===== Records =====

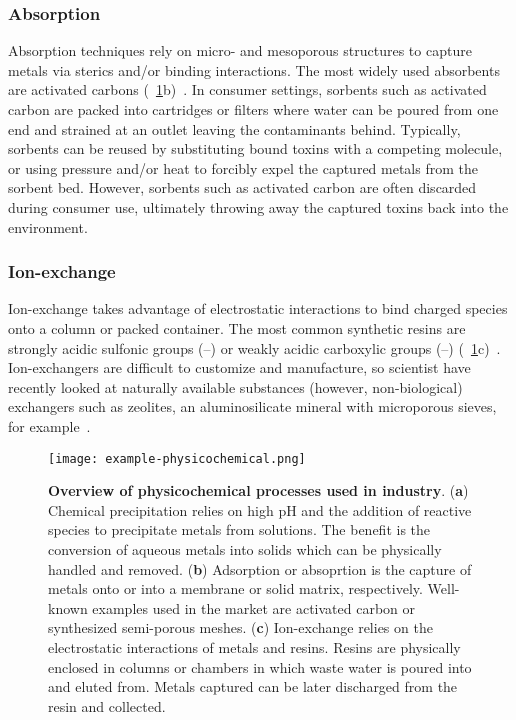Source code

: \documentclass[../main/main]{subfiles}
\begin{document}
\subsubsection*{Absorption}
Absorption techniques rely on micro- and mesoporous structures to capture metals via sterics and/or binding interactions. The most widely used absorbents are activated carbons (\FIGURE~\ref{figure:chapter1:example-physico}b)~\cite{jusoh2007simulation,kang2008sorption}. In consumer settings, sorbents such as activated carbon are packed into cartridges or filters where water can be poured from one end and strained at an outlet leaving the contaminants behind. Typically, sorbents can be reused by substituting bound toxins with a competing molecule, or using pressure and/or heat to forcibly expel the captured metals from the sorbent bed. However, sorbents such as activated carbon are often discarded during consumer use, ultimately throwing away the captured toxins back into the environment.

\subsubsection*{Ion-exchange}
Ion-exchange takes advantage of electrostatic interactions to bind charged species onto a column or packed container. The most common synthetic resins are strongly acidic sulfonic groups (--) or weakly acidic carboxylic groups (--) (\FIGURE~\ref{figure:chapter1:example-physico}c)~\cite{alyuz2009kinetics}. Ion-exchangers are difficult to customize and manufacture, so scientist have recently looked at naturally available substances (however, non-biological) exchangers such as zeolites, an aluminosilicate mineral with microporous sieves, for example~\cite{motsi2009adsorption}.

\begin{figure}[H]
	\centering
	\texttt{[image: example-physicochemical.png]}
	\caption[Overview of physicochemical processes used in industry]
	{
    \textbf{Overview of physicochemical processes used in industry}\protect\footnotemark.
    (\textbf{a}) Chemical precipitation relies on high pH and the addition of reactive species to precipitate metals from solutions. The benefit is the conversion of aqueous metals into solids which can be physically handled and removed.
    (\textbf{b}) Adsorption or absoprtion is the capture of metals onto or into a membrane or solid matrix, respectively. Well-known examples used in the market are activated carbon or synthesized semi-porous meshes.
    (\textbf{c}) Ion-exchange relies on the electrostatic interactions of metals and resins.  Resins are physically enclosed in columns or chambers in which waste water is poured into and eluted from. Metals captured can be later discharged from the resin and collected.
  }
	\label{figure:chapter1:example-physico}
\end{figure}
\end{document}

=====
===== Records =====

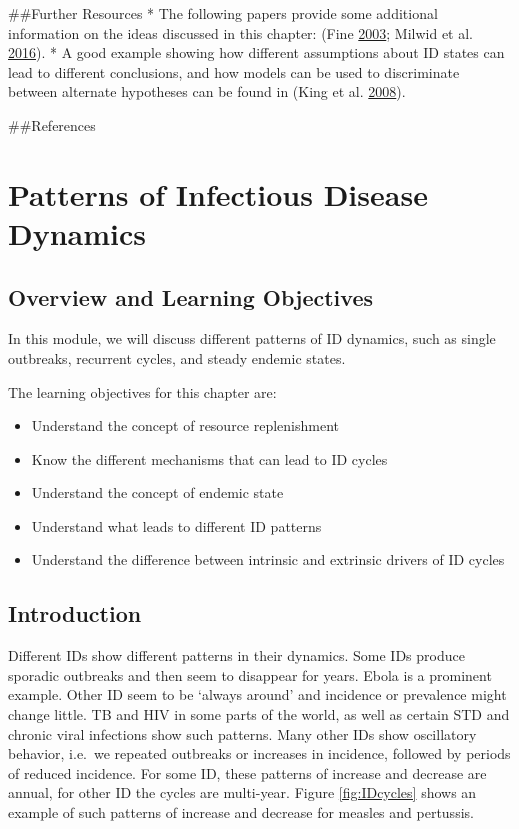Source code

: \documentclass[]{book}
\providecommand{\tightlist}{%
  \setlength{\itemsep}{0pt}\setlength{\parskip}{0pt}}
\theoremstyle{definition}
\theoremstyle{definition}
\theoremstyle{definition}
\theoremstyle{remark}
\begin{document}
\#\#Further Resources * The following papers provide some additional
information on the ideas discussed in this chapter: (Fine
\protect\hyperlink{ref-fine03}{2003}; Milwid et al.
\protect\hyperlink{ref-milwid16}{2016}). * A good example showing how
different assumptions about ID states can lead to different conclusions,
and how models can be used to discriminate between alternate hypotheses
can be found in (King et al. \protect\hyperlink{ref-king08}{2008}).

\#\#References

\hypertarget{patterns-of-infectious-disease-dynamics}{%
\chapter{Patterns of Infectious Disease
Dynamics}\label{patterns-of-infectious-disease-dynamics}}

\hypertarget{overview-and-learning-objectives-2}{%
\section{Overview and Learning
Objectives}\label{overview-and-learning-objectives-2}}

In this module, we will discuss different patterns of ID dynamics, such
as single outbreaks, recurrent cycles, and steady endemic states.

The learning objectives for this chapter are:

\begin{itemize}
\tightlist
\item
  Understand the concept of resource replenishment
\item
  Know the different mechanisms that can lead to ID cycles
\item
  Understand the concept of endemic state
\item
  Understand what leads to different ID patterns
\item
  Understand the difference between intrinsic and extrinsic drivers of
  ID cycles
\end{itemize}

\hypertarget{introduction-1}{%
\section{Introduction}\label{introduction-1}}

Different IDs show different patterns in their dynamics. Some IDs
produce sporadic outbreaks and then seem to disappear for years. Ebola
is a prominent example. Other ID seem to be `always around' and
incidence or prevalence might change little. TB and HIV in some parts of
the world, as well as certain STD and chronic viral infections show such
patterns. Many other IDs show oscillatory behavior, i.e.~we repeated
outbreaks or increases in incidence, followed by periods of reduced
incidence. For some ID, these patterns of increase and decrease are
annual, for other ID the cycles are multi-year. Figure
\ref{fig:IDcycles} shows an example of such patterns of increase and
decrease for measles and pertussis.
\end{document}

=====

**Problem description:** Filter the data above, keeping only lines that include the string "hyperlink".

**Task response:**
\protect\hyperlink{ref-fine03}{2003}; Milwid et al.
\protect\hyperlink{ref-milwid16}{2016}). * A good example showing how
can be found in (King et al. \protect\hyperlink{ref-king08}{2008}).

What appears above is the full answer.